Hillbilly22 just stands there, with a dismal cast to his face, he had completely, throughly and without a doubt, stuck his little Huskie in that wretched Pine. A feeble attempt to extract the saw, resulted in creaking sounds from the AV mounts. Hillbilly22 swallowed his pride, along with a half pound of Redman and hauled off to find help. The first guy he ran across seemed like a nice guy, his name was GASoline71, Gas said "sure little fella, we'll give it a try". Back at the wretched Pine, they found that Chipmonks had left their opinion of the procedings, in the form of small pellets and a decapitated starter rope. GASoline71 laughed so hard, he lost one of the last remaining buttons on his overhauls. "well" says Gas, "not a problem, nope, no big deal, we'll having you sawing twigs again in a jiffy" With that GASoline71 drags up a big old Homelite, so old, so worn, you had to squint just right to make out the tag numbers. With his total enthusiasium, GASoline71 got right to it, 20 to 25 pulls later, the old red saw responds with a brain buzzing, ear killing blast of noise and smoke. Commencing on the job at hand, GASoline71 hoists 35 pounds of ancient mankiller to the tree, breaking wind with the effort involved. Soon the chips were falling, like butterflies after orchard spraying, the Homelite gnawed slowly through the wretched Pine, Hillbilly22's hopes were high. Then, spray of bright orange sparks were emitted on the far side, GASoline71 seeing Hillbilly22's mouth fly open, just winked, gave him a sideways grin and said "All normal mange, everything is just fine". More sparks, with a tooth crackin', grating sound, the top of the Pine tumbles from the stump, the Husky is free, but not unscathed. Hillbilly22, looks at what is left of his saw, the Homelite had chawed through most of the bar, some of the muffler and left a jagged notch on the top handle. "No need to thank me, I'm glad I could help" GASoline71 strides away, leaving a trail of Payday wrappers and Dr. Pepper cans in his wake.


----------



## GASoline71 (Nov 19, 2010)

*“For Chrissake Marsh… why don’t you hit the wedges with your purse?” Jack bellowed over the sound of the big McCulloch. “Hit the damn wedges!!!” 

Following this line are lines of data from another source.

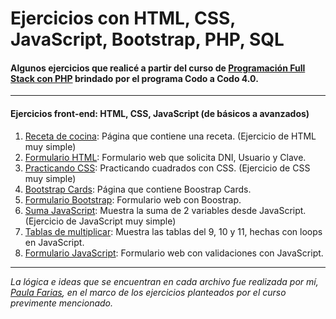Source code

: # Ejercicios con HTML, CSS, JavaScript, Bootstrap, PHP, SQL

#### Algunos ejercicios que realicé a partir del curso de <a href='https://www.buenosaires.gob.ar/educacion/codo-codo' target='blank'>Programación Full Stack con PHP</a> brindado por el programa Codo a Codo 4.0.
---
#### Ejercicios front-end: HTML, CSS, JavaScript (de básicos a avanzados)

1. [Receta de cocina](receta_cocina): Página que contiene una receta. (Ejercicio de HTML muy simple)
2. [Formulario HTML](formulario_html): Formulario web que solicita DNI, Usuario y Clave.
3. [Practicando CSS](practicando_css): Practicando cuadrados con CSS. (Ejercicio de CSS muy simple)
4. [Bootstrap Cards](boostrap_cards): Página que contiene Boostrap Cards.
5. [Formulario Bootstrap](formulario_boostrap): Formulario web con Boostrap.
6. [Suma JavaScript](suma_js): Muestra la suma de 2 variables desde JavaScript. (Ejercicio de JavaScript muy simple)
7. [Tablas de multiplicar](tablas_js): Muestra las tablas del 9, 10 y 11, hechas con loops en JavaScript.
8. [Formulario JavaScript](formulario_js):  Formulario web con validaciones con JavaScript.


---

_La lógica e ideas que se encuentran en cada archivo fue realizada por mí, [Paula Farias](https://linkedin.com/in/paulafarias), en el marco de los ejercicios planteados por el curso previmente mencionado._

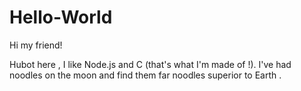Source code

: # Hello-World

Hi my friend!

Hubot here , I like Node.js and C (that's what I'm made of !).
I've had noodles on the moon and find them far noodles superior to Earth .
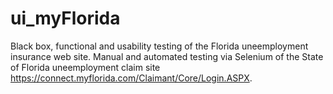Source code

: # ui_myFlorida
Black box, functional and usability testing of the Florida uneemployment insurance web site.
Manual and automated testing via Selenium of the State of Florida uneemployment claim site https://connect.myflorida.com/Claimant/Core/Login.ASPX.
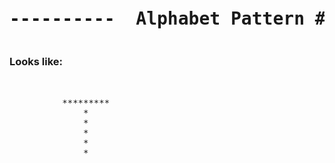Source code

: 

<pre><h1 align="center">----------  Alphabet Pattern #T  ----------</h1></pre>


### Looks like:

<pre>
         
         
          *********
              *
              *
              *
              *
              *
                   

</pre>
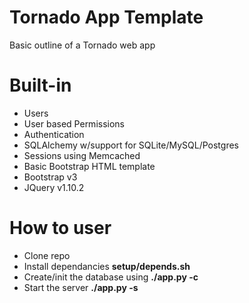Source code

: # Tornado App Template

Basic outline of a Tornado web app

# Built-in

- Users
- User based Permissions
- Authentication
- SQLAlchemy w/support for SQLite/MySQL/Postgres
- Sessions using Memcached
- Basic Bootstrap HTML template
- Bootstrap v3
- JQuery v1.10.2 

# How to user

- Clone repo
- Install dependancies __setup/depends.sh__
- Create/init the database using __./app.py -c__
- Start the server __./app.py -s__

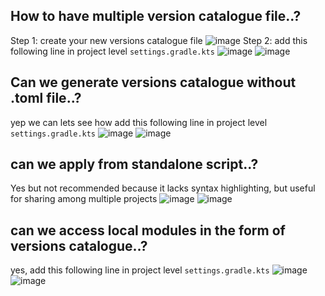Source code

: ## How to have multiple version catalogue file..?
Step 1: create your new versions catalogue file
![image](https://github.com/AbhijithMogaveera/WhatsInGradle/assets/46936065/1be136ab-785a-4d22-bdd1-27bbc5601283)
Step 2: add this following line in project level `settings.gradle.kts`
![image](https://github.com/AbhijithMogaveera/WhatsInGradle/assets/46936065/110bacb6-317a-4e52-888b-34f0dd3c14e6)
![image](https://github.com/AbhijithMogaveera/WhatsInGradle/assets/46936065/9f0e36d5-3e4b-4e98-91b7-f5031fb7c2ef)

## Can we generate versions catalogue without .toml file..?
yep we can lets see how
add this following line in project level `settings.gradle.kts`
![image](https://github.com/AbhijithMogaveera/WhatsInGradle/assets/46936065/bfa1ea6f-c7c0-4891-b115-a7e42f9188a8)
![image](https://github.com/AbhijithMogaveera/WhatsInGradle/assets/46936065/f12eb39e-e18a-46e8-b078-8b9848c74945)


## can we apply from standalone script..?
Yes but not recommended because it lacks syntax highlighting, but useful for sharing among multiple projects 
![image](https://github.com/AbhijithMogaveera/WhatsInGradle/assets/46936065/61f3c32c-9538-4aa5-99bf-f114f65c6c4a)
![image](https://github.com/AbhijithMogaveera/WhatsInGradle/assets/46936065/6113a092-2034-4a4d-af49-094ddfc32fa9)

## can we access local modules in the form of versions catalogue..?
yes, add this following line in project level `settings.gradle.kts`
![image](https://github.com/AbhijithMogaveera/WhatsInGradle/assets/46936065/0e0aa780-a883-408a-a0cc-281874338995)
![image](https://github.com/AbhijithMogaveera/WhatsInGradle/assets/46936065/23a11189-5e05-4b8b-9972-ba9c93c9834b)
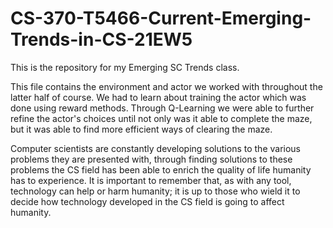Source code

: # CS-370-T5466-Current-Emerging-Trends-in-CS-21EW5
This is the repository for my Emerging SC Trends class.

This file contains the environment and actor we worked with throughout the latter half of course. We had to learn about training the actor which was done using reward methods. Through Q-Learning we were able to further refine the actor's choices until not only was it able to complete the maze, but it was able to find more efficient ways of clearing the maze. 

Computer scientists are constantly developing solutions to the various problems they are presented with, through finding solutions to these problems the CS field has been able to enrich the quality of life humanity has to experience. It is important to remember that, as with any tool, technology can help or harm humanity; it is up to those who wield it to decide how technology developed in the CS field is going to affect humanity.

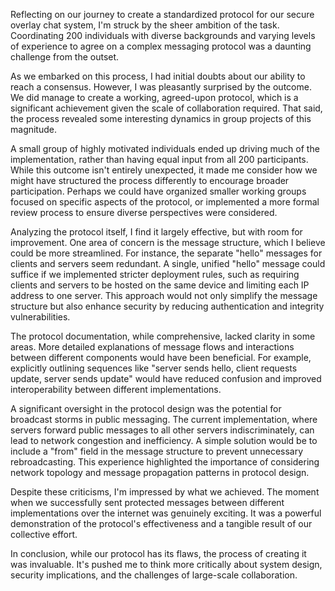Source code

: Reflecting on our journey to create a standardized protocol for our secure overlay chat system, I'm struck by the sheer ambition of the task. Coordinating 200 individuals with diverse backgrounds and varying levels of experience to agree on a complex messaging protocol was a daunting challenge from the outset.

As we embarked on this process, I had initial doubts about our ability to reach a consensus. However, I was pleasantly surprised by the outcome. We did manage to create a working, agreed-upon protocol, which is a significant achievement given the scale of collaboration required. That said, the process revealed some interesting dynamics in group projects of this magnitude.

A small group of highly motivated individuals ended up driving much of the implementation, rather than having equal input from all 200 participants. While this outcome isn't entirely unexpected, it made me consider how we might have structured the process differently to encourage broader participation. Perhaps we could have organized smaller working groups focused on specific aspects of the protocol, or implemented a more formal review process to ensure diverse perspectives were considered.

Analyzing the protocol itself, I find it largely effective, but with room for improvement. One area of concern is the message structure, which I believe could be more streamlined. For instance, the separate "hello" messages for clients and servers seem redundant. A single, unified "hello" message could suffice if we implemented stricter deployment rules, such as requiring clients and servers to be hosted on the same device and limiting each IP address to one server. This approach would not only simplify the message structure but also enhance security by reducing authentication and integrity vulnerabilities.

The protocol documentation, while comprehensive, lacked clarity in some areas. More detailed explanations of message flows and interactions between different components would have been beneficial. For example, explicitly outlining sequences like "server sends hello, client requests update, server sends update" would have reduced confusion and improved interoperability between different implementations.

A significant oversight in the protocol design was the potential for broadcast storms in public messaging. The current implementation, where servers forward public messages to all other servers indiscriminately, can lead to network congestion and inefficiency. A simple solution would be to include a "from" field in the message structure to prevent unnecessary rebroadcasting. This experience highlighted the importance of considering network topology and message propagation patterns in protocol design.

Despite these criticisms, I'm impressed by what we achieved. The moment when we successfully sent protected messages between different implementations over the internet was genuinely exciting. It was a powerful demonstration of the protocol's effectiveness and a tangible result of our collective effort.

In conclusion, while our protocol has its flaws, the process of creating it was invaluable. It's pushed me to think more critically about system design, security implications, and the challenges of large-scale collaboration. 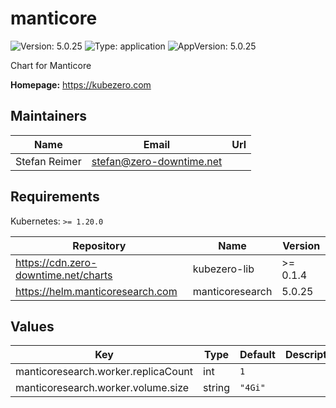# manticore

![Version: 5.0.25](https://img.shields.io/badge/Version-5.0.25-informational?style=flat-square) ![Type: application](https://img.shields.io/badge/Type-application-informational?style=flat-square) ![AppVersion: 5.0.25](https://img.shields.io/badge/AppVersion-5.0.25-informational?style=flat-square)

Chart for Manticore

**Homepage:** <https://kubezero.com>

## Maintainers

| Name | Email | Url |
| ---- | ------ | --- |
| Stefan Reimer | <stefan@zero-downtime.net> |  |

## Requirements

Kubernetes: `>= 1.20.0`

| Repository | Name | Version |
|------------|------|---------|
| https://cdn.zero-downtime.net/charts | kubezero-lib | >= 0.1.4 |
| https://helm.manticoresearch.com | manticoresearch | 5.0.25 |

## Values

| Key | Type | Default | Description |
|-----|------|---------|-------------|
| manticoresearch.worker.replicaCount | int | `1` |  |
| manticoresearch.worker.volume.size | string | `"4Gi"` |  |
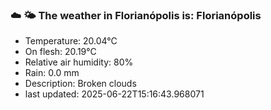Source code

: ### ☁️ 🌤️  The weather in Florianópolis is: Florianópolis

- Temperature: 20.04°C
- On flesh: 20.19°C
- Relative air humidity: 80%
- Rain: 0.0 mm
- Description: Broken clouds
- last updated: 2025-06-22T15:16:43.968071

“I’m givin’ it everything I’ve got!” Marsh hollered back.

The geardrive came to an idle as Jack paused to check his gun. Marsh stopped pounding wedges as well. He stooped over and rested with his hands on his knees. The White Ox gloves were wet with sweat. He thought to himself, why in the hell he was blessed with so many sweat glands on his lower arms and wrists? Makes grippin’ an axe damn near impossible in this heat. Sweat was dripping off his nose as well. Every so often a drop would hit his lip. “Yuck, salty water.” He said out loud.

“What?” Said Jack.

“Nothin’” was Marsh’s retort.

Jack pulled the pack of Pall Mall’s from his shirt and lit one up. He made a gesture towards Marsh with the pack. “No thanks,” Marsh said, “After this ##### is on the ground.”

Jack eyeballed the progress with the wedges. He knew Marsh was poundin’ the livin’ hell out of them. For cryin’ out loud, the man was damn near beat from the 90 degree heat, and a lot of axe swingin’. “Ya know Marsh; we should have set the ####in’ jacks before we even tried to wedge this mother.”

Marsh stood straight and nodded in approval. The wedges were lifting, but Marsh had to hit them hard with every swing. There was so much tonnage workin’ against them, the wedges were almost useless. Marsh stuck the axe in the spar and headed for the 450. Checked the fuel and oil, and topped off both tanks. Marsh lit the saw off, and started boring the hole for the jacks to sit. He had to be careful as the tree already had a face cut and a back cut about one third finished. If he knocked out any of the wedges, the big Doug could come back. Not pretty.

As Marsh was boring out the jack hole, Jack walked to the front of the Big Doug. Reached his hand up in the face and checked his work from an hour earlier. Stood back and took a long drag off of the cigarette. Slowly exhaled, and cussed himself for not setting the jacks earlier. “This mother ####er would be on the ground, if we weren’t in such a damn hurry.” He said aloud. Marsh couldn’t hear him piss and moan as the saw was drowning him out. “Why do we hurry? It’s damn foolish. Guess we’ll never know.”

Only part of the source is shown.